> **About this exercise**: Restate word for word the lines that run from the one containing "Click the *Add New* Button" to the last line of the data, both ends included.
********************
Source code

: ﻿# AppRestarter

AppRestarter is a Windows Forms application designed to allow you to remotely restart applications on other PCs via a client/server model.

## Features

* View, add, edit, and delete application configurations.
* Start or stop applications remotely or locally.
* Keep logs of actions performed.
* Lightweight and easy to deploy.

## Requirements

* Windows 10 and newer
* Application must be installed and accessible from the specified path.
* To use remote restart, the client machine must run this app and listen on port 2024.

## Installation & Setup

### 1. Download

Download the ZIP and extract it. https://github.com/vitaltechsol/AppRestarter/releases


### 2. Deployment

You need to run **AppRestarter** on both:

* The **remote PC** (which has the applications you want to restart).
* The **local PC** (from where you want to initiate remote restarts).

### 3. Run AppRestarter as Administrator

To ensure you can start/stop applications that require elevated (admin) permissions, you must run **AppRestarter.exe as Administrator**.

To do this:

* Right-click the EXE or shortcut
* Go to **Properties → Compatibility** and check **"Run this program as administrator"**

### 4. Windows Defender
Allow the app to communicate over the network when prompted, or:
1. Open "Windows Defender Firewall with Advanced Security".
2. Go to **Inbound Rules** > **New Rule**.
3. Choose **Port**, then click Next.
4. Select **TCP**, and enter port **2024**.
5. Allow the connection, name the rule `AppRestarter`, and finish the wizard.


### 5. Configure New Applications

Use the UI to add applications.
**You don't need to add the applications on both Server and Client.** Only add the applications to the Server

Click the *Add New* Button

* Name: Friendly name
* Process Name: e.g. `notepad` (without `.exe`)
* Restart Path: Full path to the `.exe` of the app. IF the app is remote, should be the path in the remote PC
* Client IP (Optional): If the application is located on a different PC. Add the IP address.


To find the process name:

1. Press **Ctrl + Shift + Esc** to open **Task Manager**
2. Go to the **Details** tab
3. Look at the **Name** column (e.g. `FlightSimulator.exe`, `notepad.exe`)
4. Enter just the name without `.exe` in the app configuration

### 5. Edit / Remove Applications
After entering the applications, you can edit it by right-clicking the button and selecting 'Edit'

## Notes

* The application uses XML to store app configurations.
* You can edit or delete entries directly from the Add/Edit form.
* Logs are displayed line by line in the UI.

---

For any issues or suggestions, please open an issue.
********************
> **Task solution**:
Click the *Add New* Button

* Name: Friendly name
* Process Name: e.g. `notepad` (without `.exe`)
* Restart Path: Full path to the `.exe` of the app. IF the app is remote, should be the path in the remote PC
* Client IP (Optional): If the application is located on a different PC. Add the IP address.


To find the process name:

1. Press **Ctrl + Shift + Esc** to open **Task Manager**
2. Go to the **Details** tab
3. Look at the **Name** column (e.g. `FlightSimulator.exe`, `notepad.exe`)
4. Enter just the name without `.exe` in the app configuration

### 5. Edit / Remove Applications
After entering the applications, you can edit it by right-clicking the button and selecting 'Edit'

## Notes

* The application uses XML to store app configurations.
* You can edit or delete entries directly from the Add/Edit form.
* Logs are displayed line by line in the UI.

---

For any issues or suggestions, please open an issue.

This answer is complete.